*What is needed*:
Which lines below contain "helps"? Copy every one of them.

Stored data entries:
....................

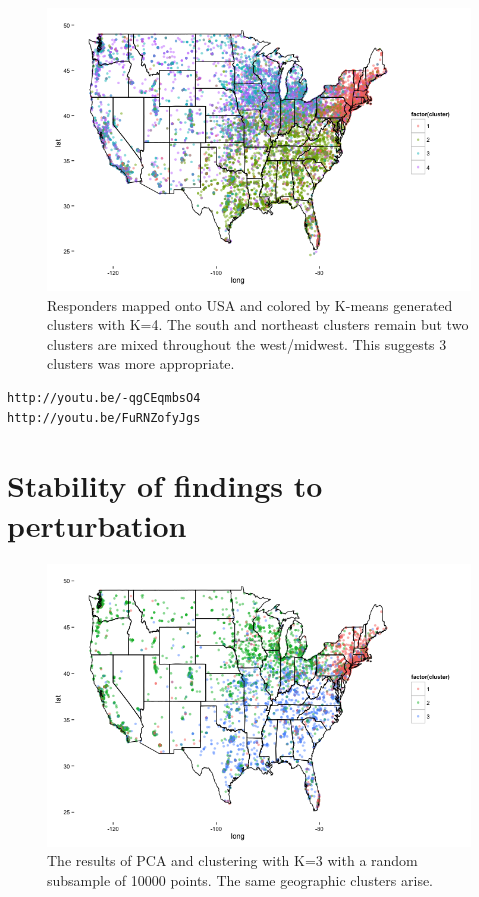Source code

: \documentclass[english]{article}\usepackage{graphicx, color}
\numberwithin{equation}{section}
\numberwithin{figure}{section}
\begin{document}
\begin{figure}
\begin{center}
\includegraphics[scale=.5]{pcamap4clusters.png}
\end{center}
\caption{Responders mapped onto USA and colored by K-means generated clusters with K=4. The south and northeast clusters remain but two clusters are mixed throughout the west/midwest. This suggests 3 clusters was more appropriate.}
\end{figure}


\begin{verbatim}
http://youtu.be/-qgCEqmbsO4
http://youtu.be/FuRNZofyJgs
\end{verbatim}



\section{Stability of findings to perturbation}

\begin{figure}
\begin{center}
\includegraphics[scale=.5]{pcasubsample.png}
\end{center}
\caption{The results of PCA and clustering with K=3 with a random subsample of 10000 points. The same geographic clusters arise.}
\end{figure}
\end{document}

....................

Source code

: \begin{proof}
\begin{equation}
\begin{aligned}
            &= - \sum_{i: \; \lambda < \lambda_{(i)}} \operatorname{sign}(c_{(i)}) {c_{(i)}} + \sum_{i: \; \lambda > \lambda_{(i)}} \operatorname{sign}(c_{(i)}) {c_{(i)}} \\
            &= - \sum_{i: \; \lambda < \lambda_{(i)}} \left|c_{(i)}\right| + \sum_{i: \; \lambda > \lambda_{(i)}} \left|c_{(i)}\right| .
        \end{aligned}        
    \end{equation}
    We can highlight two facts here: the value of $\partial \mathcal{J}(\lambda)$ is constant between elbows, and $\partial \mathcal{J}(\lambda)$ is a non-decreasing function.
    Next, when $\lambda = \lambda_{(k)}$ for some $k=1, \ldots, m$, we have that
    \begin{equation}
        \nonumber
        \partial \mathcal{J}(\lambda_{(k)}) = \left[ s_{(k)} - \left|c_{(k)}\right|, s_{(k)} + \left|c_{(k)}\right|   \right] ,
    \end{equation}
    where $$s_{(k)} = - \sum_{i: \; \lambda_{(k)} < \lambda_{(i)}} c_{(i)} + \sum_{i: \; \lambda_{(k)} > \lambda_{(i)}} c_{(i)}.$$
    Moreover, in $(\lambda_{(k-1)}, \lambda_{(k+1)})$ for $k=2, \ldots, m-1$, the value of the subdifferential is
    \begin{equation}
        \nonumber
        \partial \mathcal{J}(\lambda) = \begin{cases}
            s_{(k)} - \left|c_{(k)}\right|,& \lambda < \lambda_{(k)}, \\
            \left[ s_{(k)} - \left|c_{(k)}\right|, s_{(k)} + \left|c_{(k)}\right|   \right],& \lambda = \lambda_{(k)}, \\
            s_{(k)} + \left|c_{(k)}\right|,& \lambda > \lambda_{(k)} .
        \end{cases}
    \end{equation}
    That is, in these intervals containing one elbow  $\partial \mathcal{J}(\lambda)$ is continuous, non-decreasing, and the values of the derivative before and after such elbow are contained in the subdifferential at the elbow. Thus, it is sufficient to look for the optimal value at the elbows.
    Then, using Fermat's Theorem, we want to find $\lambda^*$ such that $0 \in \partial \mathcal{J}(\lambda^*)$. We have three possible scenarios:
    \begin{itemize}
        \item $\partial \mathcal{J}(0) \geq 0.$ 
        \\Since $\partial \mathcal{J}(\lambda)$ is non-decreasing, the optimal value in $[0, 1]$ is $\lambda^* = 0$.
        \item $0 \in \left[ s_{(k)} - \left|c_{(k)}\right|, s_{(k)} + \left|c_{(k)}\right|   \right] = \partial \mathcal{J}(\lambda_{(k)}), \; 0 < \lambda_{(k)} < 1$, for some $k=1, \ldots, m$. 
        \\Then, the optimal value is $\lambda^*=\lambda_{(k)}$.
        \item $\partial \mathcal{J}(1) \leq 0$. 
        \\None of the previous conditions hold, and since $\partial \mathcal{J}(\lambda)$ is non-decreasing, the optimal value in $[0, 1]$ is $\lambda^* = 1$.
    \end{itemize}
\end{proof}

....................

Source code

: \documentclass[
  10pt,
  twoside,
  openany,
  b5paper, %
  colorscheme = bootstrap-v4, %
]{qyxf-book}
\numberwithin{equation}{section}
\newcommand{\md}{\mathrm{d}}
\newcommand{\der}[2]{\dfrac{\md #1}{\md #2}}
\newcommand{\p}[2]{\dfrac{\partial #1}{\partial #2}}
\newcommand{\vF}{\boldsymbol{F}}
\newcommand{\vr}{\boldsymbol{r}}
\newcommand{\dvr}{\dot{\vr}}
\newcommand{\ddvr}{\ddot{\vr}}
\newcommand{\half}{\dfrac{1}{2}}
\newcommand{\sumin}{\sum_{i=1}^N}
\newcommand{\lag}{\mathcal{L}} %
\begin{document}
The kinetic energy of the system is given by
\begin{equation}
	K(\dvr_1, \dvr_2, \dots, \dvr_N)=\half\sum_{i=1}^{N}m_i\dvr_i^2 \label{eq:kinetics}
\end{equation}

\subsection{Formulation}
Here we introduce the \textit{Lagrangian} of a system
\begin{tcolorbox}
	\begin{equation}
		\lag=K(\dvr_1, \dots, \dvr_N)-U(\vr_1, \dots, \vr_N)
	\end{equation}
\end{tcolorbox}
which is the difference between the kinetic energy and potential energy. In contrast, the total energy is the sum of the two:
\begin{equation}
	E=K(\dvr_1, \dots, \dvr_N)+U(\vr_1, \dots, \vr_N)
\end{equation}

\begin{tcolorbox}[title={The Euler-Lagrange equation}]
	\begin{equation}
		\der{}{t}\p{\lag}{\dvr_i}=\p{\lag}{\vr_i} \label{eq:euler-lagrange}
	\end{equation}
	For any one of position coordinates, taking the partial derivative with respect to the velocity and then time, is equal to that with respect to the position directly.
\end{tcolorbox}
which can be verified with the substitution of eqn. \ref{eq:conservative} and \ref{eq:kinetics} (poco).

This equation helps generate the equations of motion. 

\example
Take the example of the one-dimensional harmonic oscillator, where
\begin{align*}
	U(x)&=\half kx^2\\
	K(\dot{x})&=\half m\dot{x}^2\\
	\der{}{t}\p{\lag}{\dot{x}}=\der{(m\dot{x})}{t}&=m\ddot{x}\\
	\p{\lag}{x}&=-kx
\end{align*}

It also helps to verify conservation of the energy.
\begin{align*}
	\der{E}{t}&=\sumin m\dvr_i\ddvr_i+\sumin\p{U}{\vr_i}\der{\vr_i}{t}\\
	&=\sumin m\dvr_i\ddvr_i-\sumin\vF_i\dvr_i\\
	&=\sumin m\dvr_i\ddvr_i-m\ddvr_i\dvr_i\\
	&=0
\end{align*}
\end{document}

....................

*Worked solution*:
This equation helps generate the equations of motion. 
It also helps to verify conservation of the energy.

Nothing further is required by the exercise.